» ACTIVITY:
Make an exact copy of the lines from the one containing "This is trivial" to the end of the records below, and leave out everything else.

» PROVIDED DATA:
========
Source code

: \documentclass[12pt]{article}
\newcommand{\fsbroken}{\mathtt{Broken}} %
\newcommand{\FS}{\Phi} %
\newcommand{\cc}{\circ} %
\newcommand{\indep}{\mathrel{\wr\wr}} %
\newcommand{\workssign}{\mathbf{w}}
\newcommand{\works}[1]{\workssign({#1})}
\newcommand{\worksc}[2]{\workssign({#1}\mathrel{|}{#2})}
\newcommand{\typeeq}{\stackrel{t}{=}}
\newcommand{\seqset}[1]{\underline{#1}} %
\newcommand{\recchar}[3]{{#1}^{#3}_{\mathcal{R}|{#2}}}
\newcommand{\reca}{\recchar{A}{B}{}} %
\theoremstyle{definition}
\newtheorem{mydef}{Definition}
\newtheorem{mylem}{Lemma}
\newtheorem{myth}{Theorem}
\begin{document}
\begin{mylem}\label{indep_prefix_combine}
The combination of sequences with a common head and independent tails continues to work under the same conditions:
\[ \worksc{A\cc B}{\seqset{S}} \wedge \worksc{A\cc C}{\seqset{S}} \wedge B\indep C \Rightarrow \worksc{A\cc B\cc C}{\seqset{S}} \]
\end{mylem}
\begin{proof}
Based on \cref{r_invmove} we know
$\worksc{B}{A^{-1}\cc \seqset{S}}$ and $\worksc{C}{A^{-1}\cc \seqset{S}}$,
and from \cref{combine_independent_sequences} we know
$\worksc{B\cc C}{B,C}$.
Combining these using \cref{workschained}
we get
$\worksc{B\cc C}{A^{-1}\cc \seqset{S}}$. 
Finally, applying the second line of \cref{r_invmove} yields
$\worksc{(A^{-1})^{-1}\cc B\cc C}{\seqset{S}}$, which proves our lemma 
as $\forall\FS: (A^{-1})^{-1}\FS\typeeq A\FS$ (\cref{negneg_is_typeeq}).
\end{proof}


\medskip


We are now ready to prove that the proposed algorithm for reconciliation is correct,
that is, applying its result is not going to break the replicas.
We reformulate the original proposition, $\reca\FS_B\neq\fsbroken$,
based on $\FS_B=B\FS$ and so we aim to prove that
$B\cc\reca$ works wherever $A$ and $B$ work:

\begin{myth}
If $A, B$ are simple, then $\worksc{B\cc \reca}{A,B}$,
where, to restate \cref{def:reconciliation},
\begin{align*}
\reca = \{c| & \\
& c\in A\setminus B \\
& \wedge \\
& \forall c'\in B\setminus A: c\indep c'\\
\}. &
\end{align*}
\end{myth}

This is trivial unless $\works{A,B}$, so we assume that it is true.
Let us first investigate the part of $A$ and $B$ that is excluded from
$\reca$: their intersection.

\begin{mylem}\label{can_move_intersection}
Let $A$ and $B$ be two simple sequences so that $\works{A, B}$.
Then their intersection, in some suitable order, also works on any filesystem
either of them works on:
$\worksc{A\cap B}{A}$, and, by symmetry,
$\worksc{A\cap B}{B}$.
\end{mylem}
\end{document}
========
» EXPECTED ANSWER:
This is trivial unless $\works{A,B}$, so we assume that it is true.
Let us first investigate the part of $A$ and $B$ that is excluded from
$\reca$: their intersection.

\begin{mylem}\label{can_move_intersection}
Let $A$ and $B$ be two simple sequences so that $\works{A, B}$.
Then their intersection, in some suitable order, also works on any filesystem
either of them works on:
$\worksc{A\cap B}{A}$, and, by symmetry,
$\worksc{A\cap B}{B}$.
\end{mylem}
\end{document}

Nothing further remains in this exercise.